(Stored data entries)
= = = = = = =
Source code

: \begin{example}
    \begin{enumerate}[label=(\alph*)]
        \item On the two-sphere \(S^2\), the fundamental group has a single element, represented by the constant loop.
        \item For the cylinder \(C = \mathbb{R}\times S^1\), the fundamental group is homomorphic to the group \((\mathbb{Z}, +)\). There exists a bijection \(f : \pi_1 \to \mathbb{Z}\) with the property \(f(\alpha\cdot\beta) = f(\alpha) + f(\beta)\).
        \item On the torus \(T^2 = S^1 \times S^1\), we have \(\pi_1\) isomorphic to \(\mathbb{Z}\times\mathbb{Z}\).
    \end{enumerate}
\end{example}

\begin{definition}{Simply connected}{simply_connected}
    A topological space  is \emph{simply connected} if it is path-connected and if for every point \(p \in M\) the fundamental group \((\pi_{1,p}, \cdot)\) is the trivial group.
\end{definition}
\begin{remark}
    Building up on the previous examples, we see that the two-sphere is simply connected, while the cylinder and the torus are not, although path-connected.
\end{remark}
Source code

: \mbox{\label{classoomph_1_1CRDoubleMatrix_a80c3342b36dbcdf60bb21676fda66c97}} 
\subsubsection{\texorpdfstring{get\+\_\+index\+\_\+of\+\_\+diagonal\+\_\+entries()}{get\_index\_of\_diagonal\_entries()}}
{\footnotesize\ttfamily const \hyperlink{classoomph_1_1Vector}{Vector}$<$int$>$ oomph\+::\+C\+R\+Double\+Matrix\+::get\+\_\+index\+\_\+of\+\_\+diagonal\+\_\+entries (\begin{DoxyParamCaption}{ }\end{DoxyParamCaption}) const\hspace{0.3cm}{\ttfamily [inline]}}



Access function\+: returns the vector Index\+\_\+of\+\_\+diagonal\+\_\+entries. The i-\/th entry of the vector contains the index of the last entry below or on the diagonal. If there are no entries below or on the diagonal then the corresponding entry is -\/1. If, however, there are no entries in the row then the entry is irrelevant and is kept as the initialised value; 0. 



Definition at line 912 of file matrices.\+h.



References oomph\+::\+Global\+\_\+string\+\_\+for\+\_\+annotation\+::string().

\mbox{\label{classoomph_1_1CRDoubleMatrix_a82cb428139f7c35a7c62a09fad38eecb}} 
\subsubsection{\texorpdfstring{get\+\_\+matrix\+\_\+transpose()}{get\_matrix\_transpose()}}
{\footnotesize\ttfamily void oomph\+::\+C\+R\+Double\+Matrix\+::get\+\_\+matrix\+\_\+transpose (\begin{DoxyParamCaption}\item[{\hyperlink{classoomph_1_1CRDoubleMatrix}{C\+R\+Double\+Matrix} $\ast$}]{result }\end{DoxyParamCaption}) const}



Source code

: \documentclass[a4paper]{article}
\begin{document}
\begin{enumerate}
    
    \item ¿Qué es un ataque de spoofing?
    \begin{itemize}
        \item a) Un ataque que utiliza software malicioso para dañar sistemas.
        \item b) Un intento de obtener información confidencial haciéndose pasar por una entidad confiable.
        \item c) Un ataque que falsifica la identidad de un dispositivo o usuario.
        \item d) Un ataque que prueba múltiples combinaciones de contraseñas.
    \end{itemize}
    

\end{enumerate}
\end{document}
= = = = = = =
• Exercise goal: In the records above, locate the lines holding the word "enumerate". Copy each of them.

• Completed exercise:
    \begin{enumerate}[label=(\alph*)]
    \end{enumerate}
\begin{enumerate}
\end{enumerate}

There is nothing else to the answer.